Bolsonaro atua sob esse pêndulo: agradar o mercado guedista, com a promessa de liberalização econômica; e eleitores pressionados por uma inflação corrosiva, gasolina e diesel à frente. No meio do caminho, ainda acenou às Forças Armadas, com a indicação do general Joaquim Silva e Luna, que sucedeu Castello Branco. Acontece que Guedes e companhia parecem ter cedido aos encantos populistas e guardaram suas cartilhas liberais para um momento menos sensível eleitoralmente.
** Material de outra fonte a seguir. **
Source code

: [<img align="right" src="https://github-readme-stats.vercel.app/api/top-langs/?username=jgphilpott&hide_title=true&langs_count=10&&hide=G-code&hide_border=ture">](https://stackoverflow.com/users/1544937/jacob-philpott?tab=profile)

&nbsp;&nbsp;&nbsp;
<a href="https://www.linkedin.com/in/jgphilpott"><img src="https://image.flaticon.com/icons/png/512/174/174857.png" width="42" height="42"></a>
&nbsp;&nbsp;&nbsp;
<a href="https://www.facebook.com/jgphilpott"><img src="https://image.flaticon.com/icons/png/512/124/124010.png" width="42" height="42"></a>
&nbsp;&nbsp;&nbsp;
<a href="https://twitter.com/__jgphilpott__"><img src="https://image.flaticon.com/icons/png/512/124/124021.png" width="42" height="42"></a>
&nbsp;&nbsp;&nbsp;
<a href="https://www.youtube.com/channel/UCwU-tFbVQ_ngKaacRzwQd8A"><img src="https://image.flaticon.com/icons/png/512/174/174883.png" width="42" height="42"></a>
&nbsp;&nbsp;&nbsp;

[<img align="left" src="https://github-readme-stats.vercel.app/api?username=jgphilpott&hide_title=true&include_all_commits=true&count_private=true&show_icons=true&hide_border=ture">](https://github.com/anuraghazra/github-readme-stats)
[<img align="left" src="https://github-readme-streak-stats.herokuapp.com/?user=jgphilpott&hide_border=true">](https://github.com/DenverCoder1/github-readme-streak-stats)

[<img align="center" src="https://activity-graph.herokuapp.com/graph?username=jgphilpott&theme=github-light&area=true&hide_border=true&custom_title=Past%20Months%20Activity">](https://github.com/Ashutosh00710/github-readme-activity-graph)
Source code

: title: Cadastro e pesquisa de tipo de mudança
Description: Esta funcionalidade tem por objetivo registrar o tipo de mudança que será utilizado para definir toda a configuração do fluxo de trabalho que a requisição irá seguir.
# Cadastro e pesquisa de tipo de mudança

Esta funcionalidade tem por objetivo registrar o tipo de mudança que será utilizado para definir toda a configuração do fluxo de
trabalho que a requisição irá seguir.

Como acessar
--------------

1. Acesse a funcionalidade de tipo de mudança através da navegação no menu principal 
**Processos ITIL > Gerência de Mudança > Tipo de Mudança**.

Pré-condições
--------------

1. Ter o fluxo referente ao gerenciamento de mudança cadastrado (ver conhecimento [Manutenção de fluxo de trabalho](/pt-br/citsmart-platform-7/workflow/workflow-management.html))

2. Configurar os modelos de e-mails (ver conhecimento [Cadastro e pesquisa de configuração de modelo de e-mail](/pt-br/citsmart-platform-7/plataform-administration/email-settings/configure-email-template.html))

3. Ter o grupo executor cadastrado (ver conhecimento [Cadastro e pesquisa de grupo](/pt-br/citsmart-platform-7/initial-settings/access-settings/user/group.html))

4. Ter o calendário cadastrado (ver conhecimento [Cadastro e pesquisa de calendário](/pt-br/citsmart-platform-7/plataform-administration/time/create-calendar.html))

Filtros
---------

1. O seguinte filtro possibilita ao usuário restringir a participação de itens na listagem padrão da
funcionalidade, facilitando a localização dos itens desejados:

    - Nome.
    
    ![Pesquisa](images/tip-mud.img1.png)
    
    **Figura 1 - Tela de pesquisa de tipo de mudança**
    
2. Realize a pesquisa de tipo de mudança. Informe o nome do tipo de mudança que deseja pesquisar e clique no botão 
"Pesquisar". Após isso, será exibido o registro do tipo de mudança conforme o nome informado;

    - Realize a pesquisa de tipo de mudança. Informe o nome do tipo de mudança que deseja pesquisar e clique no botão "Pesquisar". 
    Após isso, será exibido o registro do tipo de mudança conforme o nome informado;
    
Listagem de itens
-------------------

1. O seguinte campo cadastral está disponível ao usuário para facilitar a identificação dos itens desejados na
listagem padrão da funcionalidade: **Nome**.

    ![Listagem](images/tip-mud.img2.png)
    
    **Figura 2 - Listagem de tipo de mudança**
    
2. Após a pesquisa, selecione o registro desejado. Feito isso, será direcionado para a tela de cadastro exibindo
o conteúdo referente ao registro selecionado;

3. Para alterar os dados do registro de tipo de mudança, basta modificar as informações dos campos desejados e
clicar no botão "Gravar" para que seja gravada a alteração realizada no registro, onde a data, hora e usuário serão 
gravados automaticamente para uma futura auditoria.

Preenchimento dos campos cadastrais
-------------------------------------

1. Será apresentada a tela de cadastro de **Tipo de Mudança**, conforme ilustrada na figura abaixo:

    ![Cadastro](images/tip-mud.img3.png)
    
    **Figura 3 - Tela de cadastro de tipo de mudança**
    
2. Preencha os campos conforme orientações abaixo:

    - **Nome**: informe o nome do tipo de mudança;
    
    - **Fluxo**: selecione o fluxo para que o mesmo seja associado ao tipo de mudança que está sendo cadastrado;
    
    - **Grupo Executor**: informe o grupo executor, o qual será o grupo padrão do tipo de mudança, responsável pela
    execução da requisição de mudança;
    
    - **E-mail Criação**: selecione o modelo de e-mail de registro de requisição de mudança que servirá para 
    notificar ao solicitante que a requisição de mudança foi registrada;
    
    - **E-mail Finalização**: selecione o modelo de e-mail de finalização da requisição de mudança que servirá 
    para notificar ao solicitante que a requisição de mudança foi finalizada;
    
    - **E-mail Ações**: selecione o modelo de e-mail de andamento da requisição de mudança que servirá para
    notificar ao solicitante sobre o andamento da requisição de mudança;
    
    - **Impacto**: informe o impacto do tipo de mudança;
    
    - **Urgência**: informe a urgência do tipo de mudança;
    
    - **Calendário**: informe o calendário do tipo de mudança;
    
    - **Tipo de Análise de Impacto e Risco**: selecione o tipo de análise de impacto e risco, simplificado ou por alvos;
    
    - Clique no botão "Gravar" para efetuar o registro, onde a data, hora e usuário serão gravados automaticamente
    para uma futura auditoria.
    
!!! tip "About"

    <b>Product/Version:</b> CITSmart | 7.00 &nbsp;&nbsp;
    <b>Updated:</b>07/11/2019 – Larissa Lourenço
Interferir em preços de mercado é contrassenso básico com liberalismo. Mas a pressão é a seguinte: inflação nos últimos 12 meses de 12,13%; preço médio do botijão de gás de 13kg passou de R$ 63,95 em abril do ano passado para R$ 85,12 em abril de 2022, aumento de 33%; preço médio da gasolina comum foi de R$ 4,98 por litro para R$ 6,53, aumento de 31,12% no mesmo período; o litro de diesel comum aumentou de R$ 3,78 para R$ 6,04 entre abril de 2021 e de 2022, salto de 59,7%. O Brasil roda a diesel. Não há um cidadão brasileiro que não esteja diretamente afetado pela alta nos preços dos combustíveis e consequente inflação geral.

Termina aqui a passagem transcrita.